Electron spin resonance spectra of four-, five-, and six-co-ordinate cobalt(II) isonitrile complexes, and of the pentacyanocobaltate(II) ion

Abstract

E.s.r. spectra, taken at X- and Q-band, are presented for solutions at 293°K, and glasses at 77 and 150°K, of a series of low spin cobalt(II) isonitrile complexes Co(CNR)₆ ²⁺, Co(CNR)₅ ²⁺, Co(CNR)₄ ²⁺, and Co(CNR)₄X₂ ²⁺(X = water, pyridine, or solvent). The spectra of the Co(CN)₅ ^3– ion were also measured in methanol, and in water by a rapid quenching technique.

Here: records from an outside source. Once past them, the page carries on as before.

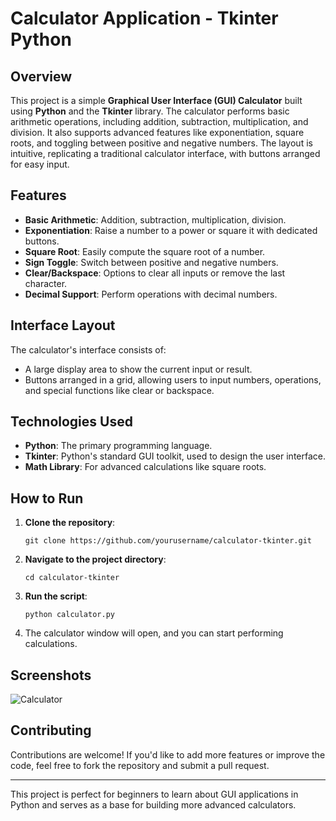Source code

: # Calculator Application - Tkinter Python

## Overview

This project is a simple **Graphical User Interface (GUI) Calculator** built using **Python** and the **Tkinter** library. The calculator performs basic arithmetic operations, including addition, subtraction, multiplication, and division. It also supports advanced features like exponentiation, square roots, and toggling between positive and negative numbers. The layout is intuitive, replicating a traditional calculator interface, with buttons arranged for easy input.

## Features

- **Basic Arithmetic**: Addition, subtraction, multiplication, division.
- **Exponentiation**: Raise a number to a power or square it with dedicated buttons.
- **Square Root**: Easily compute the square root of a number.
- **Sign Toggle**: Switch between positive and negative numbers.
- **Clear/Backspace**: Options to clear all inputs or remove the last character.
- **Decimal Support**: Perform operations with decimal numbers.

## Interface Layout

The calculator's interface consists of:
- A large display area to show the current input or result.
- Buttons arranged in a grid, allowing users to input numbers, operations, and special functions like clear or backspace.
  
## Technologies Used

- **Python**: The primary programming language.
- **Tkinter**: Python's standard GUI toolkit, used to design the user interface.
- **Math Library**: For advanced calculations like square roots.

## How to Run

1. **Clone the repository**:
   ```
   git clone https://github.com/yourusername/calculator-tkinter.git
   ```
   
2. **Navigate to the project directory**:
   ```
   cd calculator-tkinter
   ```

3. **Run the script**:
   ```
   python calculator.py
   ```

4. The calculator window will open, and you can start performing calculations.

## Screenshots

![Calculator](https://github.com/user-attachments/assets/ef9cc148-438f-4b5a-af67-6e4acfedf6b8)

## Contributing

Contributions are welcome! If you'd like to add more features or improve the code, feel free to fork the repository and submit a pull request.

---

This project is perfect for beginners to learn about GUI applications in Python and serves as a base for building more advanced calculators.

The symmetry of these complexes is C_4v or D_4h[although the Co(CN)₅ ^3– ion may have C_2v symmetry]; the unpaired electron is in the |0〉 orbital. The value of g⊥ decreases from the four- > five- > six-co-ordinate complex, and this may probably be interpreted in terms of a simple geometry change about the cobalt. From a comparison of the glass and the solution spectra, the components of the hyperfine coupling A, and B, have opposite signs, thus κ values for the cobalt are calculated (ca. 0·2 for the six-, and 0·05–0·1 for the five-co-ordinate ions). The lack of ⁵⁹Co hyperfine splitting in the spectra of the five-co-ordinate ions in solutions may be due to a rapid change from square pyramidal-trigonal bipyramidal geometry. The spectra of the tetrakis(isonitrile) cobalt(II) dihalides show that the contributions from ζ_σπ dominate the g values, in agreement with an electron being in the |0〉 orbital. Electron delocalisation on the halogen increases as Cl < Br < I.